START Stored data

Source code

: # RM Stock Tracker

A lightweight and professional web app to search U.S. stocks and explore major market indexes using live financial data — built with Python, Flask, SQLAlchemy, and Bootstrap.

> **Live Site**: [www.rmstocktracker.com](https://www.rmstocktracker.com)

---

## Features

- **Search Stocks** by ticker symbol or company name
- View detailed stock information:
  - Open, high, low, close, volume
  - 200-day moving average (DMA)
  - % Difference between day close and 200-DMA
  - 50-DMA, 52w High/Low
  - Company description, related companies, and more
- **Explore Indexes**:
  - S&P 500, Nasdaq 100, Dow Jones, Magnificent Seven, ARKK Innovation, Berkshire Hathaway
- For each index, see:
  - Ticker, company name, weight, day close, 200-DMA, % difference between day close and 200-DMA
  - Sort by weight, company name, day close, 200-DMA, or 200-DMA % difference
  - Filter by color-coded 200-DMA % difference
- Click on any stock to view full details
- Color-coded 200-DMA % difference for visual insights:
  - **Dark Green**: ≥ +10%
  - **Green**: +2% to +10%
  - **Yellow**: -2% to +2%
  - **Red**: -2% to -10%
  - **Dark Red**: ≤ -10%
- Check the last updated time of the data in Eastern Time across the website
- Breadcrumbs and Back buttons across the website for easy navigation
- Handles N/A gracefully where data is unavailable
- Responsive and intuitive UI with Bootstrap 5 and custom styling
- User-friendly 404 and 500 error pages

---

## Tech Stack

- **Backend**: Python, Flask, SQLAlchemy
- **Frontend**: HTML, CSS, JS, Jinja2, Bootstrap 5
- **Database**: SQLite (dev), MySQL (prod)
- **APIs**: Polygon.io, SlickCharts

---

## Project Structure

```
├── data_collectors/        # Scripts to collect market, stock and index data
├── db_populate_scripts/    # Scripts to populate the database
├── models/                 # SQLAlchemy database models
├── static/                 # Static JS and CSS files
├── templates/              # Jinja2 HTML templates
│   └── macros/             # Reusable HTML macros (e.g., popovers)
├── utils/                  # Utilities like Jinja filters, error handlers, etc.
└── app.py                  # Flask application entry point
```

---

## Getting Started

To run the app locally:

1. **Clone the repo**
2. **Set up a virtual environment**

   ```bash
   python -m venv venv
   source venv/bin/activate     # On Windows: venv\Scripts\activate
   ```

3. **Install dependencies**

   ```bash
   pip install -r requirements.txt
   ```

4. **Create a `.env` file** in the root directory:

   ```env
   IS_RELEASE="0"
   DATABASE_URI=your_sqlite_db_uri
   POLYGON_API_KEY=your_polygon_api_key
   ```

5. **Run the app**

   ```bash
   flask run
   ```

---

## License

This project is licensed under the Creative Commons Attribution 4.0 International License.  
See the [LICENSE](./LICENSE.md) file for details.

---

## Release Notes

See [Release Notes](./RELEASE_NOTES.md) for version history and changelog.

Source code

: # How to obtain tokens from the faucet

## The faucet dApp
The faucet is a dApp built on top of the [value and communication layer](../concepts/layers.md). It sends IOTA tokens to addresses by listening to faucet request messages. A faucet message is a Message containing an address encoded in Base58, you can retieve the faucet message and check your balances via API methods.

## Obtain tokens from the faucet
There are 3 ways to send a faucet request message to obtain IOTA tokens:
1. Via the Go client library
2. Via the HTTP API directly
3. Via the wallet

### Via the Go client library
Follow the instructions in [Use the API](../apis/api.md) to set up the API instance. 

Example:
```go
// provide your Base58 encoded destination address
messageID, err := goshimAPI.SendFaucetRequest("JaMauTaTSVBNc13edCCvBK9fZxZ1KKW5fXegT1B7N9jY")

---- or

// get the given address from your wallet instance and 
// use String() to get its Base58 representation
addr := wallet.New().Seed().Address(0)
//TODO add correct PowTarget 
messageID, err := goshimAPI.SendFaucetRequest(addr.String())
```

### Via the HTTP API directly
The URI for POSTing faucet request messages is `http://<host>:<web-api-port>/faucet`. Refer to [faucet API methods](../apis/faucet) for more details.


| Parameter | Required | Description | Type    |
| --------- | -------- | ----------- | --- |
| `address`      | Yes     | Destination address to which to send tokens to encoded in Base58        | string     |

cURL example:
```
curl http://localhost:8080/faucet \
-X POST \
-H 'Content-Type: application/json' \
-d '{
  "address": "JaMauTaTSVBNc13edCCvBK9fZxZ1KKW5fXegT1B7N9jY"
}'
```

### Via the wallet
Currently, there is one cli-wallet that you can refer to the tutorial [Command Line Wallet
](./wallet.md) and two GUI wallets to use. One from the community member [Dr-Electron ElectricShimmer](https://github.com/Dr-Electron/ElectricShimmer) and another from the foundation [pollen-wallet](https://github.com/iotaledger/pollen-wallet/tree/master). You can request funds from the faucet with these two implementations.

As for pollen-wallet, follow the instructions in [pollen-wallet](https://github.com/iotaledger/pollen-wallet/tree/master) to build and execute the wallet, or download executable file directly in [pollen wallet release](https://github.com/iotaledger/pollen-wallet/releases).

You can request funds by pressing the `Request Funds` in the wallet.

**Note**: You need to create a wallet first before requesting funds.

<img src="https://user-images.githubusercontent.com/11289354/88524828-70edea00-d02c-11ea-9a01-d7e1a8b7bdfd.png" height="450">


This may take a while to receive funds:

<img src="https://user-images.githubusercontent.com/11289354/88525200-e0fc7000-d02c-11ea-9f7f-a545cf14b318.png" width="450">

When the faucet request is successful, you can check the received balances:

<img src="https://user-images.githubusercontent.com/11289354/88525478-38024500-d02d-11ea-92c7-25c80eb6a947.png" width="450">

END Stored data

## Instructions for the task
Return all lines from the data above with "directly" in them.

## Exercise answer
2. Via the HTTP API directly
### Via the HTTP API directly
As for pollen-wallet, follow the instructions in [pollen-wallet](https://github.com/iotaledger/pollen-wallet/tree/master) to build and execute the wallet, or download executable file directly in [pollen wallet release](https://github.com/iotaledger/pollen-wallet/releases).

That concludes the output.